• Problem to solve: Beginning with the line that holds "- Passwords" in the data below, give again every line through the one that holds "## ✅ Checklist Before Uploading", exactly as written.

(Stored data entries)

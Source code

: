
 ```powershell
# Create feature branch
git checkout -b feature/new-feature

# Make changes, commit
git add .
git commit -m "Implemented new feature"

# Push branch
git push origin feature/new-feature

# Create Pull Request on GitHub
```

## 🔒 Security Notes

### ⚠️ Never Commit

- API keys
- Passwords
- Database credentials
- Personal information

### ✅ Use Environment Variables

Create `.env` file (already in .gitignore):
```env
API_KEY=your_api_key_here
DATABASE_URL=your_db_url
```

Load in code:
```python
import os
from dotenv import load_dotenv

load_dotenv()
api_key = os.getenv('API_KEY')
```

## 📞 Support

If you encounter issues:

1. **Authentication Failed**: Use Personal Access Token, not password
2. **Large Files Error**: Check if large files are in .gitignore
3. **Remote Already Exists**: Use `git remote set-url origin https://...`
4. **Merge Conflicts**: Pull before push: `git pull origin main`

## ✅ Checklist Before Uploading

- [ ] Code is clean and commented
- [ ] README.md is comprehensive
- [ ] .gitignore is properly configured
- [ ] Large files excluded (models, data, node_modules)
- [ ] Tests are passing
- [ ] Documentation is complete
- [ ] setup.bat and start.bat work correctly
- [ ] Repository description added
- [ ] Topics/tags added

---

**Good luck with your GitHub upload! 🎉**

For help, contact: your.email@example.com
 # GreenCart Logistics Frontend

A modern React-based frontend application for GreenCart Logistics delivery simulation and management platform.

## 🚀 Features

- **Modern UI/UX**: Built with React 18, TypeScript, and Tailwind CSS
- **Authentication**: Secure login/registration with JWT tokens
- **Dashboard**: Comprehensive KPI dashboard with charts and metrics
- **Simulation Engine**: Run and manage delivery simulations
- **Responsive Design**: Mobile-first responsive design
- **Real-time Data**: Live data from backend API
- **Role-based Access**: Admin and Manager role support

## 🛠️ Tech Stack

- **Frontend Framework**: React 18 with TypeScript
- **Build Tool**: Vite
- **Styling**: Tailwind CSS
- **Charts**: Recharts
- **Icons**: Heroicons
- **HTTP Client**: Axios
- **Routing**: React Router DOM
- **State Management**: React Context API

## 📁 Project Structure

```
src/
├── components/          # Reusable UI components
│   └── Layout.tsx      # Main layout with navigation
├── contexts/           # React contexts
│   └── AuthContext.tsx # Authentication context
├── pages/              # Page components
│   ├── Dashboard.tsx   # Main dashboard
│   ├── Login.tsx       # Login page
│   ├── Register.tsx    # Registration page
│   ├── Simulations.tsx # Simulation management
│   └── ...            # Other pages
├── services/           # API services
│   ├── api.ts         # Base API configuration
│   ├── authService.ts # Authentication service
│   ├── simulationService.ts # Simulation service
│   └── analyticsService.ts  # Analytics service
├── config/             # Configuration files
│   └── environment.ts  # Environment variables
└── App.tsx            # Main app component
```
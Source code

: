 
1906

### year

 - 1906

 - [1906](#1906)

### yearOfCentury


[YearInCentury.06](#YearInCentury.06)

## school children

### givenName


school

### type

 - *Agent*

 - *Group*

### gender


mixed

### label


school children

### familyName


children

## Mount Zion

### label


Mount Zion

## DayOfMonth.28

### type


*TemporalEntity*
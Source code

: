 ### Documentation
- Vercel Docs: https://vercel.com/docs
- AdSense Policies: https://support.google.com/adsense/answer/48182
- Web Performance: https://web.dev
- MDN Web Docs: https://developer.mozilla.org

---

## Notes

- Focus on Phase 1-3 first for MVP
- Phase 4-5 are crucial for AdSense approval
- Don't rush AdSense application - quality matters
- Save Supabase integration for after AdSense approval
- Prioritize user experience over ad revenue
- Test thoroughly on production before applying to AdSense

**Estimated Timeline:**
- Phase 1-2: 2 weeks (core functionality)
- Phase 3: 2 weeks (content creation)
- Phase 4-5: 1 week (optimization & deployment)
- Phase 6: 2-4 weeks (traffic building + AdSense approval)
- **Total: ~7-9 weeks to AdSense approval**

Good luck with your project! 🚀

• Task answer:
- Passwords
- Database credentials
- Personal information

### ✅ Use Environment Variables

Create `.env` file (already in .gitignore):
```env
API_KEY=your_api_key_here
DATABASE_URL=your_db_url
```

Load in code:
```python
import os
from dotenv import load_dotenv

load_dotenv()
api_key = os.getenv('API_KEY')
```

## 📞 Support

If you encounter issues:

1. **Authentication Failed**: Use Personal Access Token, not password
2. **Large Files Error**: Check if large files are in .gitignore
3. **Remote Already Exists**: Use `git remote set-url origin https://...`
4. **Merge Conflicts**: Pull before push: `git pull origin main`

## ✅ Checklist Before Uploading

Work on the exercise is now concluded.